The way a company treats minority shareholders is a key consideration when it comes to any investment thesis. Naturally, you don’t expect to be granted special priority, but nor do you want your interests ignored.
Fair treatment is the bare minimum you, me or anyone else can expect as a shareholder. We’ll consider how Barclays (LSE: BARC) (NYSE: BCS.US) has behaved over bonuses, which in 2013 increased 10% — despite pre-tax profits falling by 33% to £5.2bn — and whether this is detrimental to Barclays’ operations.
Should Barclays shareholders hold their breath, and hope for a more equitable distribution of profits? Past behaviour, of course, is a pretty good indicator of future behaviour, so I wouldn’t necessarily hold my breath. This is despite new research, which we’ll soon come to, suggesting Barclays is self immolating over pay.
Instability
At Barclays recent AGM it became clear that the frustrations of individual investors over bonuses is shared among some major stakeholders, including Standard Life and F&C. Standard Life, which owns nearly 2% of Barclays, commented:
“We are unconvinced that the amount of the 2013 bonus pool was in the best interests of shareholders, particularly when we consider how the bank’s profits are divided among employees, shareholders and ongoing investment in the business.”
Sir John Sunderland, the independent director in charge of approving Barclays’ bonus pool, would argue otherwise. Were remuneration levels to fall below the market rate, then an exodus of key staff would ensue.
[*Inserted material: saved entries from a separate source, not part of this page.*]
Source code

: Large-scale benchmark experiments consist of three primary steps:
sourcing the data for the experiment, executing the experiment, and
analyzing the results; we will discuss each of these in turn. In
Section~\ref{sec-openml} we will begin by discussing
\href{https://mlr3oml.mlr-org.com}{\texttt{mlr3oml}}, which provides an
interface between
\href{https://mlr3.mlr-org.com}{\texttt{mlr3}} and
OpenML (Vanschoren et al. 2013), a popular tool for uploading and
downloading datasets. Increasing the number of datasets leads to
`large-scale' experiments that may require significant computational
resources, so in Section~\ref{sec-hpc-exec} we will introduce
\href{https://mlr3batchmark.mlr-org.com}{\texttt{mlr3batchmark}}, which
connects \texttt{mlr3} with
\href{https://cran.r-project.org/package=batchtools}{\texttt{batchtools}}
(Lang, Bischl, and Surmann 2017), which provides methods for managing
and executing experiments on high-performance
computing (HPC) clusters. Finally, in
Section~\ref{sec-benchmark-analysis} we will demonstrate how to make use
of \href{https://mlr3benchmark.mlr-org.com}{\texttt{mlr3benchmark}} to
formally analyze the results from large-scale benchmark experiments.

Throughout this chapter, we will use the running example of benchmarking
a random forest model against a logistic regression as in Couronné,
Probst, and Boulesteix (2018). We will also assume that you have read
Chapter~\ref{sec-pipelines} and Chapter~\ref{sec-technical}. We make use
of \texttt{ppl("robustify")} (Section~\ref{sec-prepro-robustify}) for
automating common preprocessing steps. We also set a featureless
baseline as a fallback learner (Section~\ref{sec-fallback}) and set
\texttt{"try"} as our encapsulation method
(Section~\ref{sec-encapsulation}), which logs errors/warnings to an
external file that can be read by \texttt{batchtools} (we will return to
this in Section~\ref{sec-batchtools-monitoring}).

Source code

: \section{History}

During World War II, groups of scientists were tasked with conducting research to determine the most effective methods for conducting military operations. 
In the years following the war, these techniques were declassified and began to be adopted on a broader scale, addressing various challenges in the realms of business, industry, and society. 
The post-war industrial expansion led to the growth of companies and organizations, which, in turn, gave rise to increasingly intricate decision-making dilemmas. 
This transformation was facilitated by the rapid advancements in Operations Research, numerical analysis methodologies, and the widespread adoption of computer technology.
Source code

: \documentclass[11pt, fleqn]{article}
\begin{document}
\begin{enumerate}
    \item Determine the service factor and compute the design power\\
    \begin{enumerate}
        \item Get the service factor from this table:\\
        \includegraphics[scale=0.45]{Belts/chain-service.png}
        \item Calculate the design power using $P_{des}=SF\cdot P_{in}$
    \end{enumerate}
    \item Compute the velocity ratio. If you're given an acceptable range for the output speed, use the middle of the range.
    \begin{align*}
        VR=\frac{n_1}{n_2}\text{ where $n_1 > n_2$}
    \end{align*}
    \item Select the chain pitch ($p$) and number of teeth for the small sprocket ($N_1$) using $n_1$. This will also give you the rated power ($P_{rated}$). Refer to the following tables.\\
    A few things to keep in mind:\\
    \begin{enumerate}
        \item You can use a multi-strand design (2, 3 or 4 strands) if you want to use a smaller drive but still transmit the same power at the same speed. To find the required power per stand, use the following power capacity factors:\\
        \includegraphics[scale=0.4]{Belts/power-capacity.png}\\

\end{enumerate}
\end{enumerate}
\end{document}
It’s all about remaining competitive, according to Sunderland, in order to “ensure the health of the franchise”.
Yet, according to John Thanassoulis, a professor at Warwick Business School, the result is the exact opposite. Increasing bonuses when profits have declined will, he argues, “weaken the bank’s financial stability”.
The bonus policy is stoking fires. While the intention is to hire the best talent to generate improved returns, Barclays winds up overreaching itself, hence the instability.
Is it too risky to own Barclays?
The solution proposed by Thanassoulis is a cap on remuneration in proportion to assets. Whether this would work in practice is irrelevant to an investment thesis at this point. Indeed, the cycle of bonus pay needs to end — that much is clear — but I’m waiting to see proof that a cap wouldn’t be circumvented.
Barclays’ share price, as you might expect, has performed poorly. Shares in Barclays have tumbled 41p, or 14%, to 250p in the last year. I’m not sure I’m comfortable investing in a business that seems determined to use gasoline to put out flames.